Упаси нас, Боже, от разовых акций
18.04.2011 Культура

Упаси нас, Боже, от разовых акций

Фото
ARTGALS.INFO
Артем ВАРГАФТИК из тех людей, кто занимается трудом тяжким - пропагандирует классическую музыку. Играющий виолончелист вдруг стал популярным ведущим на телеканале "Культура". И в течение идущего сезона уже дважды побывал в Казани - вел концерты ГСО РТ.

- Артем Михайлович, вы занимаетесь просветительством…

- Ради Бога, не называйте это так! Это обычная журналистская работа, я стараюсь собрать информацию по этой "темной" области, обработать ее и довести до потребителя, будь то слушатели или зрители. Я только помогаю тому человеку, которому это интересно, у которого есть желание что-то воспринять. Вот воспринять музыку адекватно я ему и помогаю.

- Вы полагаете, что человека можно научить слушать музыку?

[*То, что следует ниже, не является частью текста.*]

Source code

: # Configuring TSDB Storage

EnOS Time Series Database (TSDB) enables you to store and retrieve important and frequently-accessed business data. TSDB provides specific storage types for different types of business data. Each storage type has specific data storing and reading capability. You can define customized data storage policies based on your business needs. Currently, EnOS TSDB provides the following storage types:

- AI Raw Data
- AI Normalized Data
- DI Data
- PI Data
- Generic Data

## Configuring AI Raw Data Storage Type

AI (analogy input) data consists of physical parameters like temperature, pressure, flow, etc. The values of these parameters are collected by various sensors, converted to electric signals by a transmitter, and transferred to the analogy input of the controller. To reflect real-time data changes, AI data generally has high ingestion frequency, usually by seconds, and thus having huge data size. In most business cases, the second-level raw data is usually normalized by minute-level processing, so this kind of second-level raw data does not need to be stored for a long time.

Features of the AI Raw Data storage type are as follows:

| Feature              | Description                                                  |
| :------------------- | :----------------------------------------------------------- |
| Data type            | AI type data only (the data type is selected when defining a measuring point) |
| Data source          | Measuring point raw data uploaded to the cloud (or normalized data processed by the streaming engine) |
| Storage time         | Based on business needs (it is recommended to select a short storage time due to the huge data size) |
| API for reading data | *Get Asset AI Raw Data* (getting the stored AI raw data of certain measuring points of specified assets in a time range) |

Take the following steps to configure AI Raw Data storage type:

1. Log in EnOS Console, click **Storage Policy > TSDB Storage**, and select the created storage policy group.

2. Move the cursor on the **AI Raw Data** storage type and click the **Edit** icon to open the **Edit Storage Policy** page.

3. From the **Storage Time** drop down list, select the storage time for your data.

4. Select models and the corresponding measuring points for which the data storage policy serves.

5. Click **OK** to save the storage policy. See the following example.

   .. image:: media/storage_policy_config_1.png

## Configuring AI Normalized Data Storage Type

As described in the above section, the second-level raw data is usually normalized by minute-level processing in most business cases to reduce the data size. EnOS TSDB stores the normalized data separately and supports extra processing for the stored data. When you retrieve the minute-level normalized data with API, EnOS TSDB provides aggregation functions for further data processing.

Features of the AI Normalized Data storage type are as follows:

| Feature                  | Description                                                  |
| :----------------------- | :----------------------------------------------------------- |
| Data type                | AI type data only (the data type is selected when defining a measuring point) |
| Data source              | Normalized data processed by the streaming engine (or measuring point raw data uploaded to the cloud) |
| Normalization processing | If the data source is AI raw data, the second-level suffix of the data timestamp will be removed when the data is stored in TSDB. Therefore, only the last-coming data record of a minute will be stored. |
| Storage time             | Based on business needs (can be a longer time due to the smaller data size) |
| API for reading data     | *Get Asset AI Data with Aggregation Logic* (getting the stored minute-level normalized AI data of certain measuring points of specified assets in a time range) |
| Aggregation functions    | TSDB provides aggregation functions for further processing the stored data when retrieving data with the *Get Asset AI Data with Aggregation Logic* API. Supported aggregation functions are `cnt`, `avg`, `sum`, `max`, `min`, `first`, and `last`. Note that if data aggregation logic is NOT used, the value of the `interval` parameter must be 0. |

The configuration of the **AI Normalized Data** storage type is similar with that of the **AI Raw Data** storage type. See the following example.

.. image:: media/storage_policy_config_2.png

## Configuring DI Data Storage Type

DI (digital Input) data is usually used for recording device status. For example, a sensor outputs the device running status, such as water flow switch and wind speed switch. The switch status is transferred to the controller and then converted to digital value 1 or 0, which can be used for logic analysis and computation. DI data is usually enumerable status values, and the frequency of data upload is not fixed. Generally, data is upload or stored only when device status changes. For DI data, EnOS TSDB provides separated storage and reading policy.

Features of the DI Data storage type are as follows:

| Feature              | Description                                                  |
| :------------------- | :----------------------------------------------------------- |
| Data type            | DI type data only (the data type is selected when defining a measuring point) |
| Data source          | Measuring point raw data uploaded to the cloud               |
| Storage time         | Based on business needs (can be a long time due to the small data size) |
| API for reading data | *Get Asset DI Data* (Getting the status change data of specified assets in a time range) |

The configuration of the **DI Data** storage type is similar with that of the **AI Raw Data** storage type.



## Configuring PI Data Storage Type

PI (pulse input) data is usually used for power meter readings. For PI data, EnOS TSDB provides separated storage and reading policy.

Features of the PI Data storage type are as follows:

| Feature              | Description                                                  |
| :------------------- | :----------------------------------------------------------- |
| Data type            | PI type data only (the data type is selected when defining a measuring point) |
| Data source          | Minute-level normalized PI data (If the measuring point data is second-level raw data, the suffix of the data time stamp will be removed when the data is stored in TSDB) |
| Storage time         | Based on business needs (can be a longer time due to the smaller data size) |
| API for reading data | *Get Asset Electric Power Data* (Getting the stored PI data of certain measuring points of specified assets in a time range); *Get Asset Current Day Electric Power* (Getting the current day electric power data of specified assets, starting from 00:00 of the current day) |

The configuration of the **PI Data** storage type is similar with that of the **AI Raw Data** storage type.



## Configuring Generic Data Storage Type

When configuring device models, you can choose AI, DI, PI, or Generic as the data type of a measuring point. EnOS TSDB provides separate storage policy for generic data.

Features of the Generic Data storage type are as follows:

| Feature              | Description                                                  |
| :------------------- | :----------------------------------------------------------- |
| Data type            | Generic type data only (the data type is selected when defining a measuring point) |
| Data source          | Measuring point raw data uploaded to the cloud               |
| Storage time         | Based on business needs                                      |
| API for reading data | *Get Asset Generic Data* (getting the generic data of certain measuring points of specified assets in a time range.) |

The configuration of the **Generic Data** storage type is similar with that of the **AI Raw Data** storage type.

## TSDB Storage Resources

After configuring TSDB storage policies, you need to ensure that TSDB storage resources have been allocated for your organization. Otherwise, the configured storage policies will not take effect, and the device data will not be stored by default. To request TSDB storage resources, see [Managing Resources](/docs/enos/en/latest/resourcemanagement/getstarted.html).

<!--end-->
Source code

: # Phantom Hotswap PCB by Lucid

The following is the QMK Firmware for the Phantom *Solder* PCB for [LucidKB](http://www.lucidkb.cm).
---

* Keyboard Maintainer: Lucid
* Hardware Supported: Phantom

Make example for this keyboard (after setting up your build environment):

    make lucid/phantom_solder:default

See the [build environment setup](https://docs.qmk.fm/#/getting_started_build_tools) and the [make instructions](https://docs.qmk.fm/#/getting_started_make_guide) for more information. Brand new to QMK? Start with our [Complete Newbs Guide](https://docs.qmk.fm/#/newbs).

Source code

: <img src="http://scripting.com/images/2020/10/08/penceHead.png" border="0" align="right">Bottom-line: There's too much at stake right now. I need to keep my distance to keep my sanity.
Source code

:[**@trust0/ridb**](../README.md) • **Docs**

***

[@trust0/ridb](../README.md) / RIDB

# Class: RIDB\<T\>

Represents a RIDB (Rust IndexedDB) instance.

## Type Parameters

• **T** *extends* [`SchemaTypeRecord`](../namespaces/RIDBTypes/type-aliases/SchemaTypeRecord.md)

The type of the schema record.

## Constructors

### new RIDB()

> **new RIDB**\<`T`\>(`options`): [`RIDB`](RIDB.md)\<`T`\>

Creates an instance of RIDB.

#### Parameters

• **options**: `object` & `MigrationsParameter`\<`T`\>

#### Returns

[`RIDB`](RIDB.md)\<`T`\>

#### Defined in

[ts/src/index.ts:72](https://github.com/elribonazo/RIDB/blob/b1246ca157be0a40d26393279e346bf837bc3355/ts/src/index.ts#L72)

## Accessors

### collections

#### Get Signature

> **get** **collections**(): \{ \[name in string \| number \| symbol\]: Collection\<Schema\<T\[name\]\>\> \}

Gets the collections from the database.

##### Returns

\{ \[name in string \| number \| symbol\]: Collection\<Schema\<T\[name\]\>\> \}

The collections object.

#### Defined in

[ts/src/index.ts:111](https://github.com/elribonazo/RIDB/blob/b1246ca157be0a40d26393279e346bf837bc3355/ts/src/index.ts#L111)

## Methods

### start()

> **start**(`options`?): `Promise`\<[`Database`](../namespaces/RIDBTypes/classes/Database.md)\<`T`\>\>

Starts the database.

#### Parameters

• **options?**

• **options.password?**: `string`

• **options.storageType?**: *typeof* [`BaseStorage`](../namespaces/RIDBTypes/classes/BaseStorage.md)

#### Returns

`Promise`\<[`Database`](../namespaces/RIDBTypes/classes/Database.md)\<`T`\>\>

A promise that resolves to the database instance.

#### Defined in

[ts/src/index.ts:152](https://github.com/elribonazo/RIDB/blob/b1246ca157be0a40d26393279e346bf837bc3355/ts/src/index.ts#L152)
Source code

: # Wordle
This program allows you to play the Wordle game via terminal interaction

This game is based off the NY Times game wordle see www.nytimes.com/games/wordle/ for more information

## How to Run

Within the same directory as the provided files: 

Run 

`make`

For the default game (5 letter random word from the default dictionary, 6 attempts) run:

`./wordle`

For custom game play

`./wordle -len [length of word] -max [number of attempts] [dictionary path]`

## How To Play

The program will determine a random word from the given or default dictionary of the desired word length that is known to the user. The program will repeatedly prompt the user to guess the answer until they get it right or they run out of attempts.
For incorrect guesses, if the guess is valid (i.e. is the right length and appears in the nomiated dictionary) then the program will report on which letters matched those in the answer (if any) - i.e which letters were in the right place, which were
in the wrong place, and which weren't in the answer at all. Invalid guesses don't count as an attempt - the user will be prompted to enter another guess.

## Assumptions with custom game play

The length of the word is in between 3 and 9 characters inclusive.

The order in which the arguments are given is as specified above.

- Можно, конечно. Любой поток непонятных звуков, если у человека есть на плечах голова, можно как-то структурировать и разобраться в нем, начать различать. Совсем не обязательно разбираться в этом так предметно, как это делаю я, имея за плачами годы виолончельных страданий и годы работы музыкальном критиком. Достаточно научить человека ориентироваться в тех ценностях, которые все это дело определяют. Дальше он уже сам дорогу найдет. Существуют миллионы людей, которые, не обладая базовыми знаниями, понимают музыку. Когда говорят: "Ах, это не для меня, я в музыкальной школе не учился", - это ерунда. Какая разница? Музыка или интересует, или не интересует. Других ограничений нет. Это то же самое, как разговоры о способности или неспособности человека к тем или иным языкам. Вот, например, в Татарстане существует огромное количество людей, которые одинаково свободно говорят и по-русски, и по-татарски. В цивилизованной Европе большинство людей говорят по-английски. Там никто не задается вопросом: способны вы к языкам или нет? Другое дело - свободное владение языком, но мы же не это имеем ввиду. Музыка - это точно такой же язык. Он понятен любому человеку, даже если это музыка, далекая от стандартов венской классической школы.

- Но в провинции далеко не у каждого горожанина есть тяга к серьезной музыке. Это проблема последних лет, раньше было по-другому. Как вы полагаете, с чем это связано?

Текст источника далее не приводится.